Stored data entries:
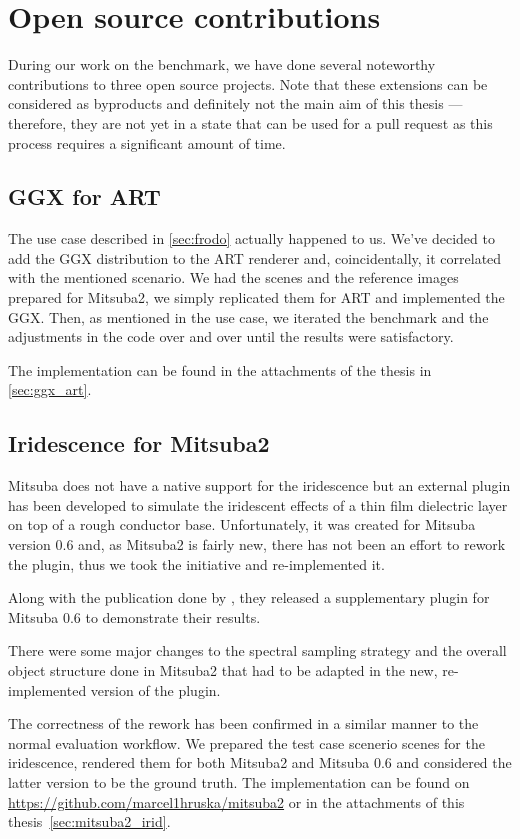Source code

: \section{Open source contributions}

During our work on the benchmark, we have done several noteworthy contributions to three open source projects. Note that these extensions can be considered as byproducts and definitely not the main aim of this thesis --- therefore, they are not yet in a state that can be used for a pull request as this process requires a significant amount of time.

\subsection{GGX for ART}

The use case described in \autoref{sec:frodo} actually happened to us. We've decided to add the GGX distribution to the ART renderer and, coincidentally, it correlated with the mentioned scenario. We had the scenes and the reference images prepared for Mitsuba2, we simply replicated them for ART and implemented the GGX. Then, as mentioned in the use case, we iterated the benchmark and the adjustments in the code over and over until the results were satisfactory.

The implementation can be found in the attachments of the thesis in \autoref{sec:ggx_art}.

\subsection{Iridescence for Mitsuba2}

Mitsuba does not have a native support for the iridescence but an external plugin has been developed to simulate the iridescent effects of a thin film dielectric layer on top of a rough conductor base. Unfortunately, it was created for Mitsuba version 0.6 and, as Mitsuba2 is fairly new, there has not been an effort to rework the plugin, thus we took the initiative and re-implemented it.

Along with the publication done by \citet{belcour2017practical}, they released a supplementary plugin for Mitsuba 0.6 to demonstrate their results.

There were some major changes to the spectral sampling strategy and the overall object structure done in Mitsuba2 that had to be adapted in the new, re-implemented version of the plugin.

The correctness of the rework has been confirmed in a similar manner to the normal evaluation workflow. We prepared the test case scenerio scenes for the iridescence, rendered them for both Mitsuba2 and Mitsuba 0.6 and considered the latter version to be the ground truth. The implementation can be found on \url{https://github.com/marcel1hruska/mitsuba2} or in the attachments of this thesis~\ref{sec:mitsuba2_irid}.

**Work required**
Look through the entries above, and wherever a line holds the word "plugin", copy it.

**Problem solution**
Mitsuba does not have a native support for the iridescence but an external plugin has been developed to simulate the iridescent effects of a thin film dielectric layer on top of a rough conductor base. Unfortunately, it was created for Mitsuba version 0.6 and, as Mitsuba2 is fairly new, there has not been an effort to rework the plugin, thus we took the initiative and re-implemented it.
Along with the publication done by \citet{belcour2017practical}, they released a supplementary plugin for Mitsuba 0.6 to demonstrate their results.
There were some major changes to the spectral sampling strategy and the overall object structure done in Mitsuba2 that had to be adapted in the new, re-implemented version of the plugin.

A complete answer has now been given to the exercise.